** EXTRACTED RECORDS **
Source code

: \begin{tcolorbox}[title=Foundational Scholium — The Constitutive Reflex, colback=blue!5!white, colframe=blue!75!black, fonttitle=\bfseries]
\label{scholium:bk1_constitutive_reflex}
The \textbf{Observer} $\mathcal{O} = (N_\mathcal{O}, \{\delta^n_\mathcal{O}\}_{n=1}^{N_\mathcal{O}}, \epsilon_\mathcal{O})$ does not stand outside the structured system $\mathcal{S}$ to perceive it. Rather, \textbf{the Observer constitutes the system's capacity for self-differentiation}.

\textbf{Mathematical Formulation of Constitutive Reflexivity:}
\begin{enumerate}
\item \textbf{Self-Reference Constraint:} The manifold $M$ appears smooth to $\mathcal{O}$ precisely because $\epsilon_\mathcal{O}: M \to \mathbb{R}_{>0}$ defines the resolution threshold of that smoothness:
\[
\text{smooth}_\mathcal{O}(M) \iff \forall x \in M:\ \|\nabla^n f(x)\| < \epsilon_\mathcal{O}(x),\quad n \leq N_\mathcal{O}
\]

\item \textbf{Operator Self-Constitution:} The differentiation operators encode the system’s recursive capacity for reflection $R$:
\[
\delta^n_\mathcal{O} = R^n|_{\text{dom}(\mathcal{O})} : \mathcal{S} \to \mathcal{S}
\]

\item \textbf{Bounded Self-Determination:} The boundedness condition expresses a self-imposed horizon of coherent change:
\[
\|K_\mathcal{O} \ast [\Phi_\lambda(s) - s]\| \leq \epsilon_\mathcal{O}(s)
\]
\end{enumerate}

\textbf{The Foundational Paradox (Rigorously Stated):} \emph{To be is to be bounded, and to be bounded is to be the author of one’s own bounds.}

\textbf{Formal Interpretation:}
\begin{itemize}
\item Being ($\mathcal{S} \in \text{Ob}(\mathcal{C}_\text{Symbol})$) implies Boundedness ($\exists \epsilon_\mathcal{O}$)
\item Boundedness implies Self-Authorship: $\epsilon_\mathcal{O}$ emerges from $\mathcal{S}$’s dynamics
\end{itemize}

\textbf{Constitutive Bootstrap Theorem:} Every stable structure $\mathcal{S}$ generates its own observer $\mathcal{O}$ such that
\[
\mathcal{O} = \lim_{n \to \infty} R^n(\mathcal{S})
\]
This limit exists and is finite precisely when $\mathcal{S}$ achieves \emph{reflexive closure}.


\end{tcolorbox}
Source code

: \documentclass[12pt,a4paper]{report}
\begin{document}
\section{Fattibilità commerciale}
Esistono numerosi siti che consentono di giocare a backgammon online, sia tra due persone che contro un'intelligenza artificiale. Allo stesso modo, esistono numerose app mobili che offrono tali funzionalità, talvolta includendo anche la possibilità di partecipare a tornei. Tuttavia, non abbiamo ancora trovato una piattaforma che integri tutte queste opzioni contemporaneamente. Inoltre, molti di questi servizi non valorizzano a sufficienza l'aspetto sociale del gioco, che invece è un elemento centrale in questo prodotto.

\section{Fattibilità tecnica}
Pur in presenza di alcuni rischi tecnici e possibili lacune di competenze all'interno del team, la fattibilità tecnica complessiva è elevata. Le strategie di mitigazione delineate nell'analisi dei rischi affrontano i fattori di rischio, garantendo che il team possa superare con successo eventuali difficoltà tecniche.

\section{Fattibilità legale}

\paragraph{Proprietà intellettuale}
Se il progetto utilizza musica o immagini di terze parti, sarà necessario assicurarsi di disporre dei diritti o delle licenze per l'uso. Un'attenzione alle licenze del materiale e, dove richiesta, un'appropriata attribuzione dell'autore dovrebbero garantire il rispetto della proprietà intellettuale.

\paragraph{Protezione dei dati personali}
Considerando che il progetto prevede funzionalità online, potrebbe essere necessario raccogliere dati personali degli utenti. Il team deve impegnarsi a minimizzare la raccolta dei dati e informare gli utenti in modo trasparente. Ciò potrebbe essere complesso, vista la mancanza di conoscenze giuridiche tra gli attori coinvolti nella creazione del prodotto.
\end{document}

** YOUR INSTRUCTIONS **
Go through the material above line by line and tally each one holding "section"; give the tally and nothing else.

** OUTPUT FOR THIS TASK **
3